*** Block opens ***

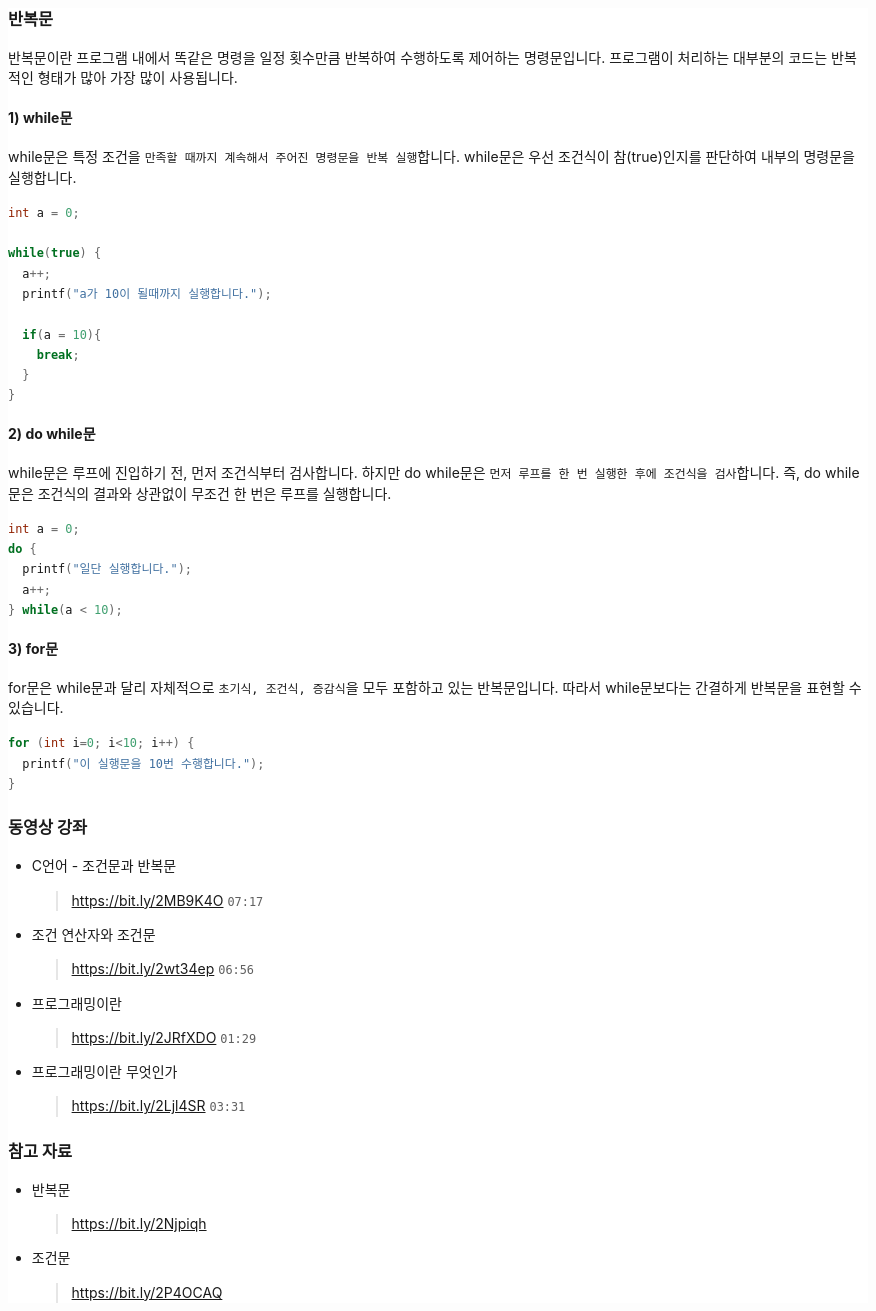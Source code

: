 ### 반복문
반복문이란 프로그램 내에서 똑같은 명령을 일정 횟수만큼 반복하여 수행하도록 제어하는 명령문입니다. 프로그램이 처리하는 대부분의 코드는 반복적인 형태가 많아 가장 많이 사용됩니다.

#### 1) while문
while문은 특정 조건을 `만족할 때까지 계속해서 주어진 명령문을 반복 실행`합니다. while문은 우선 조건식이 참(true)인지를 판단하여 내부의 명령문을 실행합니다. 

```c
int a = 0;

while(true) {
  a++;
  printf("a가 10이 될때까지 실행합니다.");

  if(a = 10){
    break;
  }
}
```




#### 2) do while문
while문은 루프에 진입하기 전, 먼저 조건식부터 검사합니다. 하지만 do while문은 `먼저 루프를 한 번 실행한 후에 조건식을 검사`합니다. 즉, do while문은 조건식의 결과와 상관없이 무조건 한 번은 루프를 실행합니다.

```c
int a = 0;
do {
  printf("일단 실행합니다.");
  a++;
} while(a < 10);
```

#### 3) for문
for문은 while문과 달리 자체적으로 `초기식, 조건식, 증감식`을 모두 포함하고 있는 반복문입니다. 따라서 while문보다는 간결하게 반복문을 표현할 수 있습니다.

```c
for (int i=0; i<10; i++) {
  printf("이 실행문을 10번 수행합니다.");
}
```

### 동영상 강좌
- C언어 - 조건문과 반복문
  > https://bit.ly/2MB9K4O  `07:17`
- 조건 연산자와 조건문
  > https://bit.ly/2wt34ep `06:56`
- 프로그래밍이란
  > https://bit.ly/2JRfXDO `01:29`
- 프로그래밍이란 무엇인가
  > https://bit.ly/2Ljl4SR `03:31`
    

### 참고 자료
- 반복문
  > https://bit.ly/2Njpiqh
- 조건문
  > https://bit.ly/2P4OCAQ
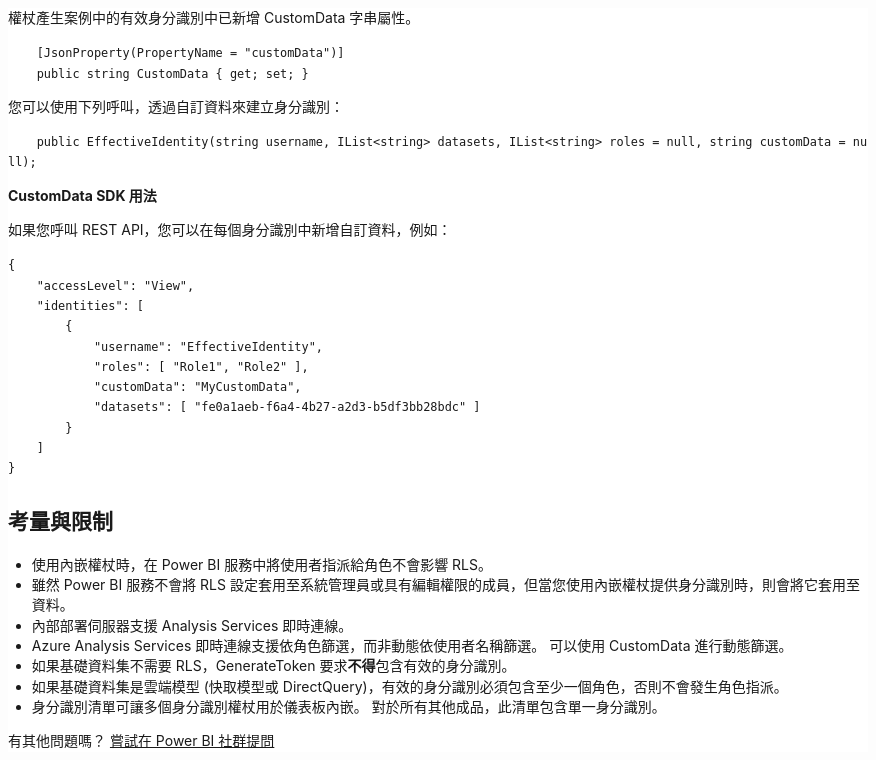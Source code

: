 權杖產生案例中的有效身分識別中已新增 CustomData 字串屬性。
        
        [JsonProperty(PropertyName = "customData")]
        public string CustomData { get; set; }

您可以使用下列呼叫，透過自訂資料來建立身分識別：

        public EffectiveIdentity(string username, IList<string> datasets, IList<string> roles = null, string customData = null);

**CustomData SDK 用法**

如果您呼叫 REST API，您可以在每個身分識別中新增自訂資料，例如：

```
{
    "accessLevel": "View",
    "identities": [
        {
            "username": "EffectiveIdentity",
            "roles": [ "Role1", "Role2" ],
            "customData": "MyCustomData",
            "datasets": [ "fe0a1aeb-f6a4-4b27-a2d3-b5df3bb28bdc" ]
        }
    ]
}
```

## <a name="considerations-and-limitations"></a>考量與限制
* 使用內嵌權杖時，在 Power BI 服務中將使用者指派給角色不會影響 RLS。
* 雖然 Power BI 服務不會將 RLS 設定套用至系統管理員或具有編輯權限的成員，但當您使用內嵌權杖提供身分識別時，則會將它套用至資料。
* 內部部署伺服器支援 Analysis Services 即時連線。
* Azure Analysis Services 即時連線支援依角色篩選，而非動態依使用者名稱篩選。 可以使用 CustomData 進行動態篩選。
* 如果基礎資料集不需要 RLS，GenerateToken 要求**不得**包含有效的身分識別。
* 如果基礎資料集是雲端模型 (快取模型或 DirectQuery)，有效的身分識別必須包含至少一個角色，否則不會發生角色指派。
* 身分識別清單可讓多個身分識別權杖用於儀表板內嵌。 對於所有其他成品，此清單包含單一身分識別。

有其他問題嗎？ [嘗試在 Power BI 社群提問](https://community.powerbi.com/)
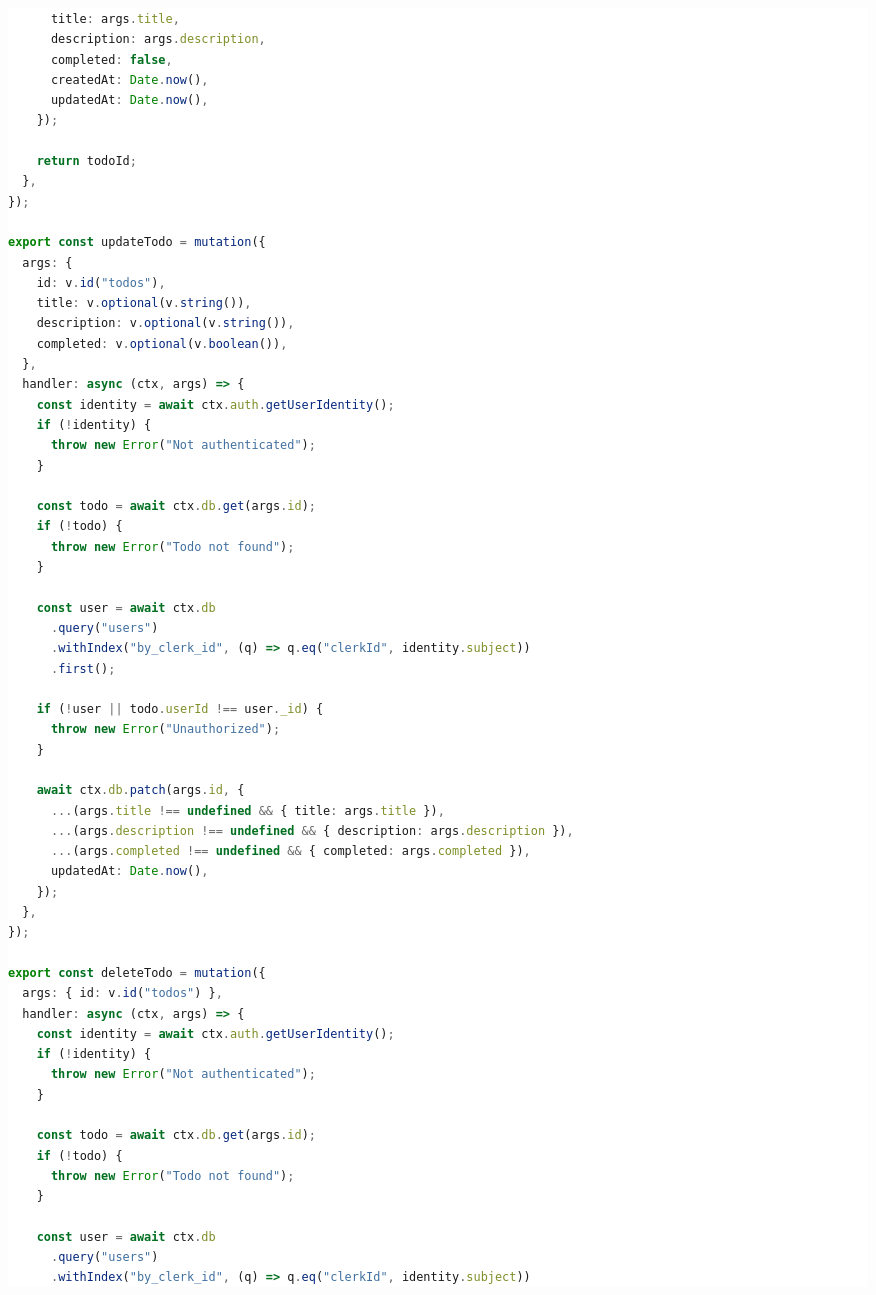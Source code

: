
 ```typescript
      title: args.title,
      description: args.description,
      completed: false,
      createdAt: Date.now(),
      updatedAt: Date.now(),
    });

    return todoId;
  },
});

export const updateTodo = mutation({
  args: {
    id: v.id("todos"),
    title: v.optional(v.string()),
    description: v.optional(v.string()),
    completed: v.optional(v.boolean()),
  },
  handler: async (ctx, args) => {
    const identity = await ctx.auth.getUserIdentity();
    if (!identity) {
      throw new Error("Not authenticated");
    }

    const todo = await ctx.db.get(args.id);
    if (!todo) {
      throw new Error("Todo not found");
    }

    const user = await ctx.db
      .query("users")
      .withIndex("by_clerk_id", (q) => q.eq("clerkId", identity.subject))
      .first();

    if (!user || todo.userId !== user._id) {
      throw new Error("Unauthorized");
    }

    await ctx.db.patch(args.id, {
      ...(args.title !== undefined && { title: args.title }),
      ...(args.description !== undefined && { description: args.description }),
      ...(args.completed !== undefined && { completed: args.completed }),
      updatedAt: Date.now(),
    });
  },
});

export const deleteTodo = mutation({
  args: { id: v.id("todos") },
  handler: async (ctx, args) => {
    const identity = await ctx.auth.getUserIdentity();
    if (!identity) {
      throw new Error("Not authenticated");
    }

    const todo = await ctx.db.get(args.id);
    if (!todo) {
      throw new Error("Todo not found");
    }

    const user = await ctx.db
      .query("users")
      .withIndex("by_clerk_id", (q) => q.eq("clerkId", identity.subject))
```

*** Block closes ***

WHAT YOU SHOULD DO:
In the copy, include every entry above exactly and leave out each picture.

WRITTEN RESPONSE:
Source code

: ### 반복문
반복문이란 프로그램 내에서 똑같은 명령을 일정 횟수만큼 반복하여 수행하도록 제어하는 명령문입니다. 프로그램이 처리하는 대부분의 코드는 반복적인 형태가 많아 가장 많이 사용됩니다.

#### 1) while문
while문은 특정 조건을 `만족할 때까지 계속해서 주어진 명령문을 반복 실행`합니다. while문은 우선 조건식이 참(true)인지를 판단하여 내부의 명령문을 실행합니다. 

```c
int a = 0;

while(true) {
  a++;
  printf("a가 10이 될때까지 실행합니다.");

  if(a = 10){
    break;
  }
}
```




#### 2) do while문
while문은 루프에 진입하기 전, 먼저 조건식부터 검사합니다. 하지만 do while문은 `먼저 루프를 한 번 실행한 후에 조건식을 검사`합니다. 즉, do while문은 조건식의 결과와 상관없이 무조건 한 번은 루프를 실행합니다.

```c
int a = 0;
do {
  printf("일단 실행합니다.");
  a++;
} while(a < 10);
```

#### 3) for문
for문은 while문과 달리 자체적으로 `초기식, 조건식, 증감식`을 모두 포함하고 있는 반복문입니다. 따라서 while문보다는 간결하게 반복문을 표현할 수 있습니다.

```c
for (int i=0; i<10; i++) {
  printf("이 실행문을 10번 수행합니다.");
}
```

### 동영상 강좌
- C언어 - 조건문과 반복문
  > https://bit.ly/2MB9K4O  `07:17`
- 조건 연산자와 조건문
  > https://bit.ly/2wt34ep `06:56`
- 프로그래밍이란
  > https://bit.ly/2JRfXDO `01:29`
- 프로그래밍이란 무엇인가
  > https://bit.ly/2Ljl4SR `03:31`
    

### 참고 자료
- 반복문
  > https://bit.ly/2Njpiqh
- 조건문
  > https://bit.ly/2P4OCAQ
Source code

: 權杖產生案例中的有效身分識別中已新增 CustomData 字串屬性。
        
        [JsonProperty(PropertyName = "customData")]
        public string CustomData { get; set; }

您可以使用下列呼叫，透過自訂資料來建立身分識別：

        public EffectiveIdentity(string username, IList<string> datasets, IList<string> roles = null, string customData = null);

**CustomData SDK 用法**

如果您呼叫 REST API，您可以在每個身分識別中新增自訂資料，例如：

```
{
    "accessLevel": "View",
    "identities": [
        {
            "username": "EffectiveIdentity",
            "roles": [ "Role1", "Role2" ],
            "customData": "MyCustomData",
            "datasets": [ "fe0a1aeb-f6a4-4b27-a2d3-b5df3bb28bdc" ]
        }
    ]
}
```

## <a name="considerations-and-limitations"></a>考量與限制
* 使用內嵌權杖時，在 Power BI 服務中將使用者指派給角色不會影響 RLS。
* 雖然 Power BI 服務不會將 RLS 設定套用至系統管理員或具有編輯權限的成員，但當您使用內嵌權杖提供身分識別時，則會將它套用至資料。
* 內部部署伺服器支援 Analysis Services 即時連線。
* Azure Analysis Services 即時連線支援依角色篩選，而非動態依使用者名稱篩選。 可以使用 CustomData 進行動態篩選。
* 如果基礎資料集不需要 RLS，GenerateToken 要求**不得**包含有效的身分識別。
* 如果基礎資料集是雲端模型 (快取模型或 DirectQuery)，有效的身分識別必須包含至少一個角色，否則不會發生角色指派。
* 身分識別清單可讓多個身分識別權杖用於儀表板內嵌。 對於所有其他成品，此清單包含單一身分識別。

有其他問題嗎？ [嘗試在 Power BI 社群提問](https://community.powerbi.com/)
Source code

:
 ```typescript
      title: args.title,
      description: args.description,
      completed: false,
      createdAt: Date.now(),
      updatedAt: Date.now(),
    });

    return todoId;
  },
});

export const updateTodo = mutation({
  args: {
    id: v.id("todos"),
    title: v.optional(v.string()),
    description: v.optional(v.string()),
    completed: v.optional(v.boolean()),
  },
  handler: async (ctx, args) => {
    const identity = await ctx.auth.getUserIdentity();
    if (!identity) {
      throw new Error("Not authenticated");
    }

    const todo = await ctx.db.get(args.id);
    if (!todo) {
      throw new Error("Todo not found");
    }

    const user = await ctx.db
      .query("users")
      .withIndex("by_clerk_id", (q) => q.eq("clerkId", identity.subject))
      .first();

    if (!user || todo.userId !== user._id) {
      throw new Error("Unauthorized");
    }

    await ctx.db.patch(args.id, {
      ...(args.title !== undefined && { title: args.title }),
      ...(args.description !== undefined && { description: args.description }),
      ...(args.completed !== undefined && { completed: args.completed }),
      updatedAt: Date.now(),
    });
  },
});

export const deleteTodo = mutation({
  args: { id: v.id("todos") },
  handler: async (ctx, args) => {
    const identity = await ctx.auth.getUserIdentity();
    if (!identity) {
      throw new Error("Not authenticated");
    }

    const todo = await ctx.db.get(args.id);
    if (!todo) {
      throw new Error("Todo not found");
    }

    const user = await ctx.db
      .query("users")
      .withIndex("by_clerk_id", (q) => q.eq("clerkId", identity.subject))
```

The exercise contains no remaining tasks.